When you reach the line containing "- [Useful resources](#useful-resources)" in the records below, start copying exactly, and stop once you have copied the line containing "field is empty.".

> _Exercise data_
========================================

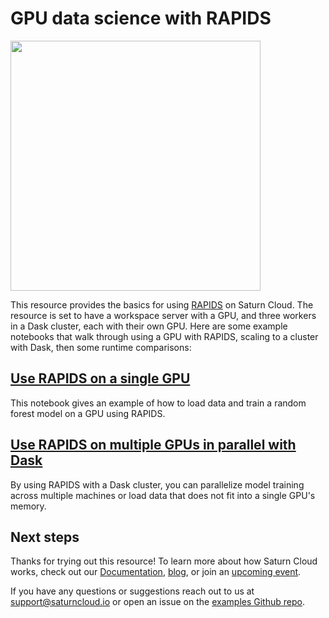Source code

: # GPU data science with RAPIDS

<img src="https://saturn-public-assets.s3.us-east-2.amazonaws.com/example-resources/rapids.png" width="400">

This resource provides the basics for using [RAPIDS](https://rapids.ai/) on Saturn Cloud. The resource is set to have a workspace server with a GPU, and three workers in a Dask cluster, each with their own GPU. Here are some example notebooks that walk through using a GPU with RAPIDS, scaling to a cluster with Dask, then some runtime comparisons:

## [Use RAPIDS on a single GPU](01-rapids-single-gpu.ipynb)

This notebook gives an example of how to load data and train a random forest model on a GPU using RAPIDS.

## [Use RAPIDS on multiple GPUs in parallel with Dask](02-rapids-gpu-cluster.ipynb)

By using RAPIDS with a Dask cluster, you can parallelize model training across multiple machines or load data that does not fit into a single GPU's memory.

## Next steps

Thanks for trying out this resource! To learn more about how Saturn Cloud works, check out our [Documentation](https://saturncloud.io/docs/), [blog](https://saturncloud.io/s/blog/), or join an [upcoming event](https://saturncloud.io/s/events/).

If you have any questions or suggestions reach out to us at support@saturncloud.io or open an issue on the [examples Github repo](https://github.com/saturncloud/examples).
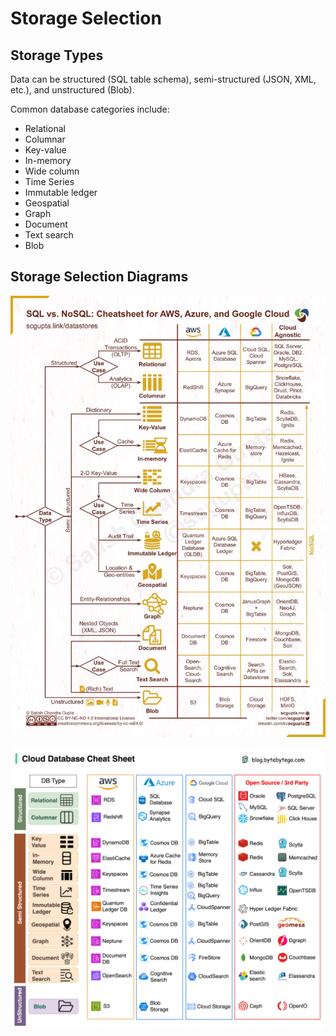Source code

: # Storage Selection

## Storage Types

Data can be structured (SQL table schema), semi-structured (JSON, XML, etc.), and unstructured (Blob).

Common database categories include:

- Relational
- Columnar
- Key-value
- In-memory
- Wide column
- Time Series
- Immutable ledger
- Geospatial
- Graph
- Document
- Text search
- Blob

## Storage Selection Diagrams

![](storage_selection/image1.jpg)

![](storage_selection/image2.png)
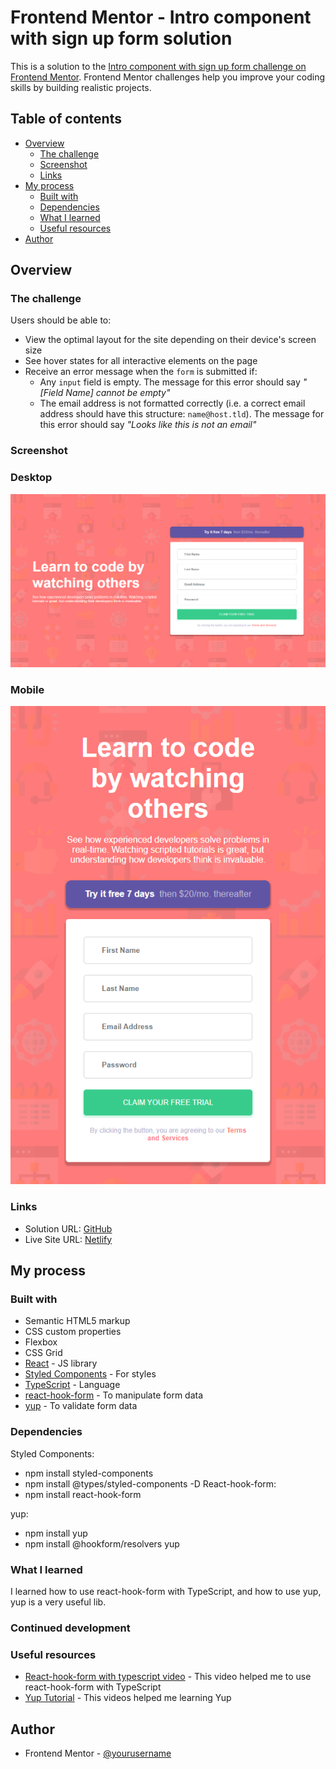 # Frontend Mentor - Intro component with sign up form solution

This is a solution to the [Intro component with sign up form challenge on Frontend Mentor](https://www.frontendmentor.io/challenges/intro-component-with-signup-form-5cf91bd49edda32581d28fd1). Frontend Mentor challenges help you improve your coding skills by building realistic projects. 

## Table of contents

- [Overview](#overview)
  - [The challenge](#the-challenge)
  - [Screenshot](#screenshot)
  - [Links](#links)
- [My process](#my-process)
  - [Built with](#built-with)
  - [Dependencies](#dependencies)
  - [What I learned](#what-i-learned)
  - [Useful resources](#useful-resources)
- [Author](#author)


## Overview

### The challenge

Users should be able to:

- View the optimal layout for the site depending on their device's screen size
- See hover states for all interactive elements on the page
- Receive an error message when the `form` is submitted if:
  - Any `input` field is empty. The message for this error should say *"[Field Name] cannot be empty"*
  - The email address is not formatted correctly (i.e. a correct email address should have this structure: `name@host.tld`). The message for this error should say *"Looks like this is not an email"*

### Screenshot

### Desktop
<img src='src/screenshots/desktop.png'>

### Mobile
<img src='src/screenshots/mobile.png'>

### Links

- Solution URL: [GitHub](https://github.com/Danielhu3/intro-component-ts)
- Live Site URL: [Netlify]([https://your-live-site-url.com](https://unique-fudge-6d90a2.netlify.app/))

## My process

### Built with

- Semantic HTML5 markup
- CSS custom properties
- Flexbox
- CSS Grid
- [React](https://reactjs.org/) - JS library
- [Styled Components](https://styled-components.com/) - For styles
- [TypeScript](https://www.typescriptlang.org/) - Language
- [react-hook-form](https://react-hook-form.com/) - To manipulate form data
- [yup](https://www.npmjs.com/package/yup) - To validate form data

### Dependencies

Styled Components:
  - npm install styled-components
  - npm install @types/styled-components -D
React-hook-form:
  - npm install react-hook-form

yup:
  - npm install yup
  - npm install @hookform/resolvers yup

### What I learned

I learned how to use react-hook-form with TypeScript, and how to use yup, yup is a very useful lib.

### Continued development


### Useful resources

- [React-hook-form with typescript video](https://www.youtube.com/watch?v=QEdm3EVrhY0&list=PL8YNlUoOZkkaAQmEGrom_INJeKmBctzZr&index=10&t=1154s&ab_channel=Huriel) - This video helped me to use react-hook-form with TypeScript
- [Yup Tutorial](https://www.youtube.com/watch?v=zLw18ESovBw&t=1059s&ab_channel=Huriel) - This videos helped me learning Yup



## Author
- Frontend Mentor - [@yourusername](https://www.frontendmentor.io/profile/Danielhu3)

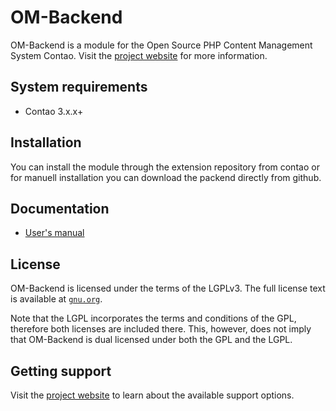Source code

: OM-Backend
======================

OM-Backend is a module for the Open Source PHP Content Management System Contao.
Visit the [project website][1] for more information.


System requirements
-------------------

 * Contao 3.x.x+


Installation
------------

You can install the module through the extension repository from contao or for manuell installation you can download the packend directly from github.


Documentation
-------------

 * [User's manual][1]


License
-------

OM-Backend is licensed under the terms of the LGPLv3. The full license text is
available at [`gnu.org`][2].

Note that the LGPL incorporates the terms and conditions of the GPL, therefore
both licenses are included there. This, however, does not imply that OM-Backend is
dual licensed under both the GPL and the LGPL.


Getting support
---------------

Visit the [project website][1] to learn about the available support options.


[1]: http://http://www.omos.de/om-backend.html
[2]: http://www.gnu.org/licenses/lgpl-3.0.de.html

========================================

> _Response box_
  - [Useful resources](#useful-resources)
- [Author](#author)


## Overview

### The challenge

Users should be able to:

- View the optimal layout for the site depending on their device's screen size
- See hover states for all interactive elements on the page
- Receive an error message when the `form` is submitted if:
  - Any `input` field is empty. The message for this error should say *"[Field Name] cannot be empty"*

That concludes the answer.